In fact, if you see the list of mutated genes for this patient in cBioPortal , you can see that the only mutation types are "Frame_Shift_Del", "In_Frame_Del", "Missense_Mutation", "Nonsense_Mutation" and "Splice_Region". If you filter the original data that you can download from cBioPortal to only include these mutation types, you get 191 unique genes out of the 289 unique genes with any mutations, close to the 199 unique genes appearing as mutated on cBioPortal. I suspect the overlap isn't identical because they use different gene aliases for the differing genes (HS6ST2, XRCC6BP1, FAM214A, HKR1, KIAA0947, AIM1 are only in original data; ATOSA, ATP23, CLEC4D, COG3, CRYBG1, FNBP1L, HNMT, ICE1, LOXL4, MRPL45, RCBTB1, SEMA7A, ST6GAL1, ZNF875 are only in cBioPortal).

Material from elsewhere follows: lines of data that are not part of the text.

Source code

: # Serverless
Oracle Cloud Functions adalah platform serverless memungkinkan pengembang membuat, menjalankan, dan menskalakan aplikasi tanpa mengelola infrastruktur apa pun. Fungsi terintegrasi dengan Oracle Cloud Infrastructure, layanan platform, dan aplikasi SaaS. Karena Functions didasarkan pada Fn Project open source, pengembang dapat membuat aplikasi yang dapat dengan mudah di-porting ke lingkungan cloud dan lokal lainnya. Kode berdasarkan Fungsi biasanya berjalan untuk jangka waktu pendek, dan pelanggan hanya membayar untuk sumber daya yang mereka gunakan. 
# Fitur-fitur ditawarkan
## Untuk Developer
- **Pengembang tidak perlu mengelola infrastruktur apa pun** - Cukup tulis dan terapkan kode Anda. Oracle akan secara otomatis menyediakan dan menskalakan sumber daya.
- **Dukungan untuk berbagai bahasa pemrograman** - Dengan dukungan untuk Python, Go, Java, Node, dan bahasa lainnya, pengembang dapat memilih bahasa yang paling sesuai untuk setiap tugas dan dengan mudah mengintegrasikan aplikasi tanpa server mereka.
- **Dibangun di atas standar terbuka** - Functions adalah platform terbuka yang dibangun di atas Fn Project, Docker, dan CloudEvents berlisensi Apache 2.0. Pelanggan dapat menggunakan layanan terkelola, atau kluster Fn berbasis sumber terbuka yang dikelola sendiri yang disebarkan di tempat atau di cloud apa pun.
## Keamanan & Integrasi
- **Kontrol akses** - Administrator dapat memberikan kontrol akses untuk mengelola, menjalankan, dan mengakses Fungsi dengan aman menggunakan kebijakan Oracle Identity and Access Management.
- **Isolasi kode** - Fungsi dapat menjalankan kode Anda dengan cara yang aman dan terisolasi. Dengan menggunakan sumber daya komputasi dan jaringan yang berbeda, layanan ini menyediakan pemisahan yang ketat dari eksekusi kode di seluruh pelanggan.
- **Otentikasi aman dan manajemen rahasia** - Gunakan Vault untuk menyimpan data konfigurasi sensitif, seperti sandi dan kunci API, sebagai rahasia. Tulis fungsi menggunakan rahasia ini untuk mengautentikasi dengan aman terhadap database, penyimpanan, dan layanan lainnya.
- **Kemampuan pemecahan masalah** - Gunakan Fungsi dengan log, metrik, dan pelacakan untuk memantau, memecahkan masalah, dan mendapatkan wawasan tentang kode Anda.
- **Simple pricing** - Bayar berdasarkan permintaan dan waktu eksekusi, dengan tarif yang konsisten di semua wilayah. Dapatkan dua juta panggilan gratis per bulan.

If for some reason you want to include these synonymous mutations into your analysis, then I suggest you use GDC Data Portal, which lets you filter mutations based on genes, types and predicted impact. Keep in mind the data might not be the same (some samples might have been excluded in the PanCancer version) and the pipeline used to call the mutations is different (GDC uses an ensemble of 4 methods and I'm not sure what PanCancer used). For example, for the patient you mentioned there are only 221 somatic mutations on the GDC Data Portal, and HINT3 isn't among them; it does show a CNV loss for HINT3, interestingly.